> Problem
Start to finish, print the entries exactly, and carry none of the pictures over.

[Dataset entries]
========
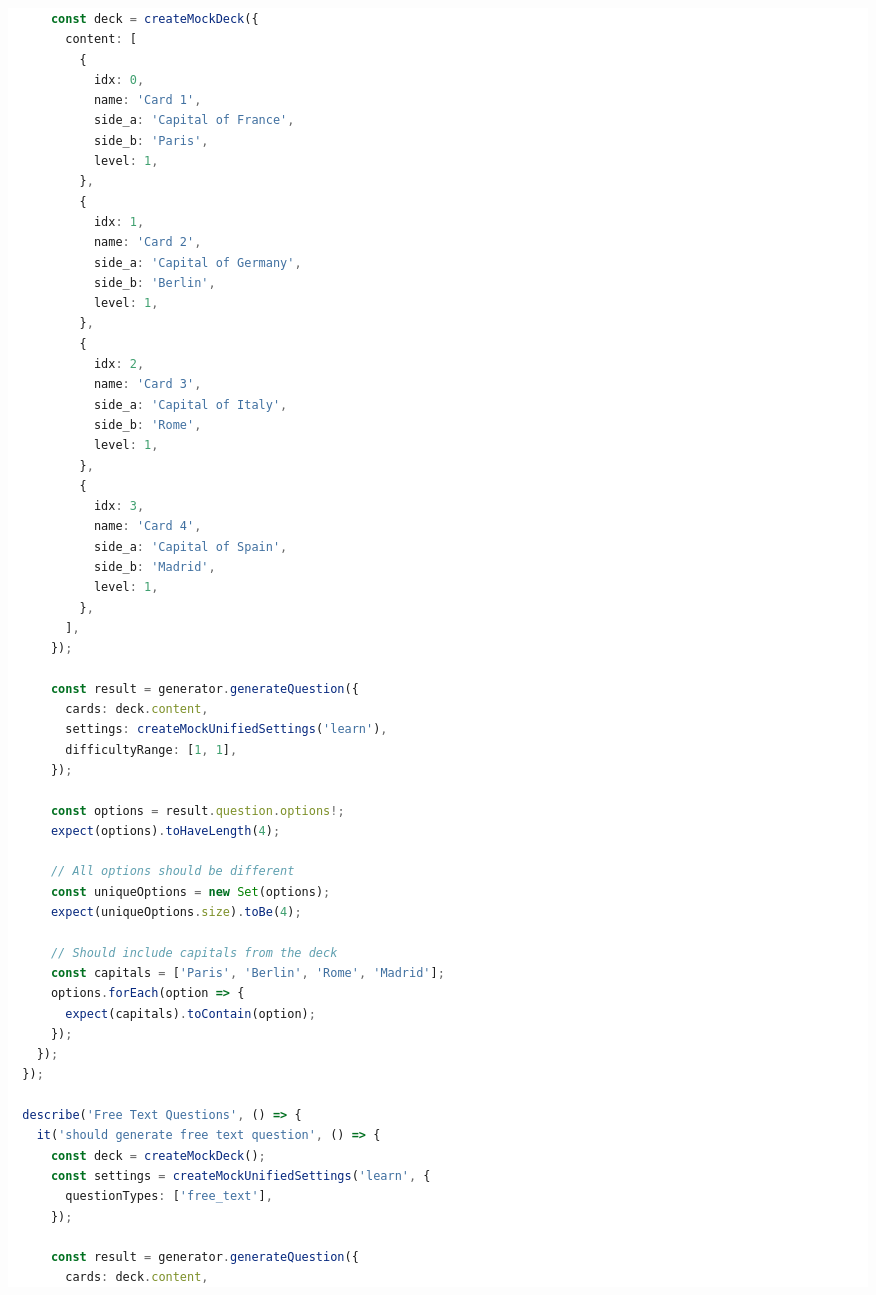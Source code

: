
 ```typescript
      const deck = createMockDeck({
        content: [
          {
            idx: 0,
            name: 'Card 1',
            side_a: 'Capital of France',
            side_b: 'Paris',
            level: 1,
          },
          {
            idx: 1,
            name: 'Card 2',
            side_a: 'Capital of Germany',
            side_b: 'Berlin',
            level: 1,
          },
          {
            idx: 2,
            name: 'Card 3',
            side_a: 'Capital of Italy',
            side_b: 'Rome',
            level: 1,
          },
          {
            idx: 3,
            name: 'Card 4',
            side_a: 'Capital of Spain',
            side_b: 'Madrid',
            level: 1,
          },
        ],
      });

      const result = generator.generateQuestion({
        cards: deck.content,
        settings: createMockUnifiedSettings('learn'),
        difficultyRange: [1, 1],
      });

      const options = result.question.options!;
      expect(options).toHaveLength(4);

      // All options should be different
      const uniqueOptions = new Set(options);
      expect(uniqueOptions.size).toBe(4);

      // Should include capitals from the deck
      const capitals = ['Paris', 'Berlin', 'Rome', 'Madrid'];
      options.forEach(option => {
        expect(capitals).toContain(option);
      });
    });
  });

  describe('Free Text Questions', () => {
    it('should generate free text question', () => {
      const deck = createMockDeck();
      const settings = createMockUnifiedSettings('learn', {
        questionTypes: ['free_text'],
      });

      const result = generator.generateQuestion({
        cards: deck.content,
```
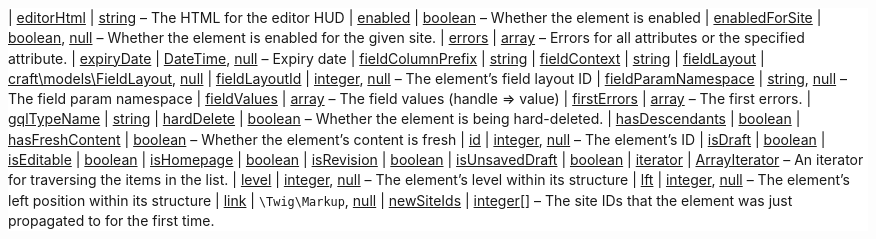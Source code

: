 | [editorHtml](craft-elements-entry.md#editorhtml)                                                                                 | [string](http://php.net/language.types.string) – The HTML for the editor HUD
| [enabled](craft-base-elementtrait.md#enabled "Defined by craft\base\ElementTrait")                                               | [boolean](http://php.net/language.types.boolean) – Whether the element is enabled
| [enabledForSite](craft-base-element.md#enabledforsite "Defined by craft\base\Element")                                           | [boolean](http://php.net/language.types.boolean), [null](http://php.net/language.types.null) – Whether the element is enabled for the given site.
| [errors](https://www.yiiframework.com/doc/api/2.0/yii-base-model#$errors-detail "Defined by yii\base\Model")                     | [array](http://php.net/language.types.array) – Errors for all attributes or the specified attribute.
| [expiryDate](craft-elements-entry.md#expirydate)                                                                                 | [DateTime](http://php.net/class.datetime), [null](http://php.net/language.types.null) – Expiry date
| [fieldColumnPrefix](craft-base-element.md#fieldcolumnprefix "Defined by craft\base\Element")                                     | [string](http://php.net/language.types.string)
| [fieldContext](craft-base-element.md#fieldcontext "Defined by craft\base\Element")                                               | [string](http://php.net/language.types.string)
| [fieldLayout](craft-elements-entry.md#fieldlayout)                                                                               | [craft\models\FieldLayout](craft-models-fieldlayout.md), [null](http://php.net/language.types.null)
| [fieldLayoutId](craft-base-elementtrait.md#fieldlayoutid "Defined by craft\base\ElementTrait")                                   | [integer](http://php.net/language.types.integer), [null](http://php.net/language.types.null) – The element’s field layout ID
| [fieldParamNamespace](craft-base-element.md#fieldparamnamespace "Defined by craft\base\Element")                                 | [string](http://php.net/language.types.string), [null](http://php.net/language.types.null) – The field param namespace
| [fieldValues](craft-base-element.md#fieldvalues "Defined by craft\base\Element")                                                 | [array](http://php.net/language.types.array) – The field values (handle => value)
| [firstErrors](https://www.yiiframework.com/doc/api/2.0/yii-base-model#$firstErrors-detail "Defined by yii\base\Model")           | [array](http://php.net/language.types.array) – The first errors.
| [gqlTypeName](craft-elements-entry.md#gqltypename)                                                                               | [string](http://php.net/language.types.string)
| [hardDelete](craft-base-elementtrait.md#harddelete "Defined by craft\base\ElementTrait")                                         | [boolean](http://php.net/language.types.boolean) – Whether the element is being hard-deleted.
| [hasDescendants](craft-base-element.md#hasdescendants "Defined by craft\base\Element")                                           | [boolean](http://php.net/language.types.boolean)
| [hasFreshContent](craft-base-element.md#hasfreshcontent "Defined by craft\base\Element")                                         | [boolean](http://php.net/language.types.boolean) – Whether the element’s content is fresh
| [id](craft-base-elementtrait.md#id "Defined by craft\base\ElementTrait")                                                         | [integer](http://php.net/language.types.integer), [null](http://php.net/language.types.null) – The element’s ID
| [isDraft](craft-base-element.md#isdraft "Defined by craft\base\Element")                                                         | [boolean](http://php.net/language.types.boolean)
| [isEditable](craft-elements-entry.md#iseditable)                                                                                 | [boolean](http://php.net/language.types.boolean)
| [isHomepage](craft-base-element.md#ishomepage "Defined by craft\base\Element")                                                   | [boolean](http://php.net/language.types.boolean)
| [isRevision](craft-base-element.md#isrevision "Defined by craft\base\Element")                                                   | [boolean](http://php.net/language.types.boolean)
| [isUnsavedDraft](craft-base-element.md#isunsaveddraft "Defined by craft\base\Element")                                           | [boolean](http://php.net/language.types.boolean)
| [iterator](https://www.yiiframework.com/doc/api/2.0/yii-base-model#$iterator-detail "Defined by yii\base\Model")                 | [ArrayIterator](http://php.net/class.arrayiterator) – An iterator for traversing the items in the list.
| [level](craft-base-elementtrait.md#level "Defined by craft\base\ElementTrait")                                                   | [integer](http://php.net/language.types.integer), [null](http://php.net/language.types.null) – The element’s level within its structure
| [lft](craft-base-elementtrait.md#lft "Defined by craft\base\ElementTrait")                                                       | [integer](http://php.net/language.types.integer), [null](http://php.net/language.types.null) – The element’s left position within its structure
| [link](craft-base-element.md#link "Defined by craft\base\Element")                                                               | `\Twig\Markup`, [null](http://php.net/language.types.null)
| [newSiteIds](craft-base-elementtrait.md#newsiteids "Defined by craft\base\ElementTrait")                                         | [integer](http://php.net/language.types.integer)[] – The site IDs that the element was just propagated to for the first time.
========
> Exercise answer
Source code

:
 ```typescript
      const deck = createMockDeck({
        content: [
          {
            idx: 0,
            name: 'Card 1',
            side_a: 'Capital of France',
            side_b: 'Paris',
            level: 1,
          },
          {
            idx: 1,
            name: 'Card 2',
            side_a: 'Capital of Germany',
            side_b: 'Berlin',
            level: 1,
          },
          {
            idx: 2,
            name: 'Card 3',
            side_a: 'Capital of Italy',
            side_b: 'Rome',
            level: 1,
          },
          {
            idx: 3,
            name: 'Card 4',
            side_a: 'Capital of Spain',
            side_b: 'Madrid',
            level: 1,
          },
        ],
      });

      const result = generator.generateQuestion({
        cards: deck.content,
        settings: createMockUnifiedSettings('learn'),
        difficultyRange: [1, 1],
      });

      const options = result.question.options!;
      expect(options).toHaveLength(4);

      // All options should be different
      const uniqueOptions = new Set(options);
      expect(uniqueOptions.size).toBe(4);

      // Should include capitals from the deck
      const capitals = ['Paris', 'Berlin', 'Rome', 'Madrid'];
      options.forEach(option => {
        expect(capitals).toContain(option);
      });
    });
  });

  describe('Free Text Questions', () => {
    it('should generate free text question', () => {
      const deck = createMockDeck();
      const settings = createMockUnifiedSettings('learn', {
        questionTypes: ['free_text'],
      });

      const result = generator.generateQuestion({
        cards: deck.content,
```
Source code

: | [editorHtml](craft-elements-entry.md#editorhtml)                                                                                 | [string](http://php.net/language.types.string) – The HTML for the editor HUD
| [enabled](craft-base-elementtrait.md#enabled "Defined by craft\base\ElementTrait")                                               | [boolean](http://php.net/language.types.boolean) – Whether the element is enabled
| [enabledForSite](craft-base-element.md#enabledforsite "Defined by craft\base\Element")                                           | [boolean](http://php.net/language.types.boolean), [null](http://php.net/language.types.null) – Whether the element is enabled for the given site.
| [errors](https://www.yiiframework.com/doc/api/2.0/yii-base-model#$errors-detail "Defined by yii\base\Model")                     | [array](http://php.net/language.types.array) – Errors for all attributes or the specified attribute.
| [expiryDate](craft-elements-entry.md#expirydate)                                                                                 | [DateTime](http://php.net/class.datetime), [null](http://php.net/language.types.null) – Expiry date
| [fieldColumnPrefix](craft-base-element.md#fieldcolumnprefix "Defined by craft\base\Element")                                     | [string](http://php.net/language.types.string)
| [fieldContext](craft-base-element.md#fieldcontext "Defined by craft\base\Element")                                               | [string](http://php.net/language.types.string)
| [fieldLayout](craft-elements-entry.md#fieldlayout)                                                                               | [craft\models\FieldLayout](craft-models-fieldlayout.md), [null](http://php.net/language.types.null)
| [fieldLayoutId](craft-base-elementtrait.md#fieldlayoutid "Defined by craft\base\ElementTrait")                                   | [integer](http://php.net/language.types.integer), [null](http://php.net/language.types.null) – The element’s field layout ID
| [fieldParamNamespace](craft-base-element.md#fieldparamnamespace "Defined by craft\base\Element")                                 | [string](http://php.net/language.types.string), [null](http://php.net/language.types.null) – The field param namespace
| [fieldValues](craft-base-element.md#fieldvalues "Defined by craft\base\Element")                                                 | [array](http://php.net/language.types.array) – The field values (handle => value)
| [firstErrors](https://www.yiiframework.com/doc/api/2.0/yii-base-model#$firstErrors-detail "Defined by yii\base\Model")           | [array](http://php.net/language.types.array) – The first errors.
| [gqlTypeName](craft-elements-entry.md#gqltypename)                                                                               | [string](http://php.net/language.types.string)
| [hardDelete](craft-base-elementtrait.md#harddelete "Defined by craft\base\ElementTrait")                                         | [boolean](http://php.net/language.types.boolean) – Whether the element is being hard-deleted.
| [hasDescendants](craft-base-element.md#hasdescendants "Defined by craft\base\Element")                                           | [boolean](http://php.net/language.types.boolean)
| [hasFreshContent](craft-base-element.md#hasfreshcontent "Defined by craft\base\Element")                                         | [boolean](http://php.net/language.types.boolean) – Whether the element’s content is fresh
| [id](craft-base-elementtrait.md#id "Defined by craft\base\ElementTrait")                                                         | [integer](http://php.net/language.types.integer), [null](http://php.net/language.types.null) – The element’s ID
| [isDraft](craft-base-element.md#isdraft "Defined by craft\base\Element")                                                         | [boolean](http://php.net/language.types.boolean)
| [isEditable](craft-elements-entry.md#iseditable)                                                                                 | [boolean](http://php.net/language.types.boolean)
| [isHomepage](craft-base-element.md#ishomepage "Defined by craft\base\Element")                                                   | [boolean](http://php.net/language.types.boolean)
| [isRevision](craft-base-element.md#isrevision "Defined by craft\base\Element")                                                   | [boolean](http://php.net/language.types.boolean)
| [isUnsavedDraft](craft-base-element.md#isunsaveddraft "Defined by craft\base\Element")                                           | [boolean](http://php.net/language.types.boolean)
| [iterator](https://www.yiiframework.com/doc/api/2.0/yii-base-model#$iterator-detail "Defined by yii\base\Model")                 | [ArrayIterator](http://php.net/class.arrayiterator) – An iterator for traversing the items in the list.
| [level](craft-base-elementtrait.md#level "Defined by craft\base\ElementTrait")                                                   | [integer](http://php.net/language.types.integer), [null](http://php.net/language.types.null) – The element’s level within its structure
| [lft](craft-base-elementtrait.md#lft "Defined by craft\base\ElementTrait")                                                       | [integer](http://php.net/language.types.integer), [null](http://php.net/language.types.null) – The element’s left position within its structure
| [link](craft-base-element.md#link "Defined by craft\base\Element")                                                               | `\Twig\Markup`, [null](http://php.net/language.types.null)
| [newSiteIds](craft-base-elementtrait.md#newsiteids "Defined by craft\base\ElementTrait")                                         | [integer](http://php.net/language.types.integer)[] – The site IDs that the element was just propagated to for the first time.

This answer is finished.